Problem statement –
Two lines mark the range in the entries below: the one holding "Just a place" and the one holding "- [MSc Thesis](./2016-04_MSc-thesis.pdf)". Set down those two and all lines between them, exactly.

══ Data provided ══

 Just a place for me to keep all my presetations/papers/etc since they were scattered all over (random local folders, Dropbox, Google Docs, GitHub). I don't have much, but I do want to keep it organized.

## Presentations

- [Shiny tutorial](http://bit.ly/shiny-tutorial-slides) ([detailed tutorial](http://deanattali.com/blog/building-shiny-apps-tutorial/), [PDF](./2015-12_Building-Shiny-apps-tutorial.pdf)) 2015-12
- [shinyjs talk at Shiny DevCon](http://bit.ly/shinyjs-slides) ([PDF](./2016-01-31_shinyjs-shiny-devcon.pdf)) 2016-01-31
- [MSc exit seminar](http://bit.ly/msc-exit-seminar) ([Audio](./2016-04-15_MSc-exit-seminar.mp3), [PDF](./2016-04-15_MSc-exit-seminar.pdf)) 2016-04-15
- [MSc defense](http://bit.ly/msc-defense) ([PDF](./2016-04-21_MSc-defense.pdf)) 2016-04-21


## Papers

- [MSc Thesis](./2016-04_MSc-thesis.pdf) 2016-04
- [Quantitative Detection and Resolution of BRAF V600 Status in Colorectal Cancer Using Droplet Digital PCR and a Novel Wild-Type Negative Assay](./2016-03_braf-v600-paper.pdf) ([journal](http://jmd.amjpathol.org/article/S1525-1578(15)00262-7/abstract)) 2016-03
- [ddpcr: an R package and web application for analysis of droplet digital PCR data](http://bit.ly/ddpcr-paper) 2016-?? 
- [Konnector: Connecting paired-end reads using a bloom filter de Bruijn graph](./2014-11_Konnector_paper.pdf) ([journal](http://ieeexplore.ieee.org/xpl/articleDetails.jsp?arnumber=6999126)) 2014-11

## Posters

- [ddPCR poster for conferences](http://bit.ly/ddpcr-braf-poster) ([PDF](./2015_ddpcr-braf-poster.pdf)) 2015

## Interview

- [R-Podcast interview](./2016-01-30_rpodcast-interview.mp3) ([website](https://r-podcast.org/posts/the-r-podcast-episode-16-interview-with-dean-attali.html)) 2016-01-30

═══
══ Data provided ══

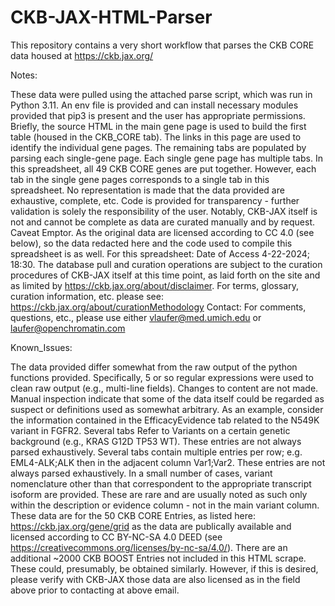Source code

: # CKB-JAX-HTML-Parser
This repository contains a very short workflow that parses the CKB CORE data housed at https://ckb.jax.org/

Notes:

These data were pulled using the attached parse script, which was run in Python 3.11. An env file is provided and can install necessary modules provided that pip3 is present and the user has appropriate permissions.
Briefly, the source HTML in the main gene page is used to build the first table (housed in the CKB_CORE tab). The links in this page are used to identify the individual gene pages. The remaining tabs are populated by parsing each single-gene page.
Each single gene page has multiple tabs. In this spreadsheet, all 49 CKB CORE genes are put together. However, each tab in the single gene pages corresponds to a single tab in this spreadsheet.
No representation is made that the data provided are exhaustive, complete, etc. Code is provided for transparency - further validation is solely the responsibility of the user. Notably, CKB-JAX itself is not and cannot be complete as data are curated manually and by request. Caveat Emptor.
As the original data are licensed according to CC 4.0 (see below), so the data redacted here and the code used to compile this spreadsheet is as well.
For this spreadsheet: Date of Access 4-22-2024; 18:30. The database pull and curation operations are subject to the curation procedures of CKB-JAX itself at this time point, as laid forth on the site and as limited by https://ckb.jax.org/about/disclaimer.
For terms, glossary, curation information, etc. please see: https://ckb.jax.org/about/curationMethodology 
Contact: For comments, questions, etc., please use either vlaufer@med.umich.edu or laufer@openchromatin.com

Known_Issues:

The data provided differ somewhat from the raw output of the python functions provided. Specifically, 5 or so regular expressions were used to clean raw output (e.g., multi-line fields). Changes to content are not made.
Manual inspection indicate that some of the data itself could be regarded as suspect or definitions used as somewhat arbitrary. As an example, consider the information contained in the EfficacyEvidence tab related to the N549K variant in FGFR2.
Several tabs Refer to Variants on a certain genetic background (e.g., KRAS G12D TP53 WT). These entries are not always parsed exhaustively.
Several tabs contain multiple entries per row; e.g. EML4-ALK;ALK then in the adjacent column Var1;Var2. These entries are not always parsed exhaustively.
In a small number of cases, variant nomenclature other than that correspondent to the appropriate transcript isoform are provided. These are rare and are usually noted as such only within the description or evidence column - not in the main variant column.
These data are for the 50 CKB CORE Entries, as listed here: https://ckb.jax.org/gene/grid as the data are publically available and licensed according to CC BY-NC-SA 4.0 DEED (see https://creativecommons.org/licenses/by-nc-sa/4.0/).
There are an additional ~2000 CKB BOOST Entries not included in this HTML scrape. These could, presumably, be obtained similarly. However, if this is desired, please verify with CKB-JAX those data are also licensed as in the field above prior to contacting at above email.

═══

Solution to the problem –
 Just a place for me to keep all my presetations/papers/etc since they were scattered all over (random local folders, Dropbox, Google Docs, GitHub). I don't have much, but I do want to keep it organized.

## Presentations

- [Shiny tutorial](http://bit.ly/shiny-tutorial-slides) ([detailed tutorial](http://deanattali.com/blog/building-shiny-apps-tutorial/), [PDF](./2015-12_Building-Shiny-apps-tutorial.pdf)) 2015-12
- [shinyjs talk at Shiny DevCon](http://bit.ly/shinyjs-slides) ([PDF](./2016-01-31_shinyjs-shiny-devcon.pdf)) 2016-01-31
- [MSc exit seminar](http://bit.ly/msc-exit-seminar) ([Audio](./2016-04-15_MSc-exit-seminar.mp3), [PDF](./2016-04-15_MSc-exit-seminar.pdf)) 2016-04-15
- [MSc defense](http://bit.ly/msc-defense) ([PDF](./2016-04-21_MSc-defense.pdf)) 2016-04-21


## Papers

- [MSc Thesis](./2016-04_MSc-thesis.pdf) 2016-04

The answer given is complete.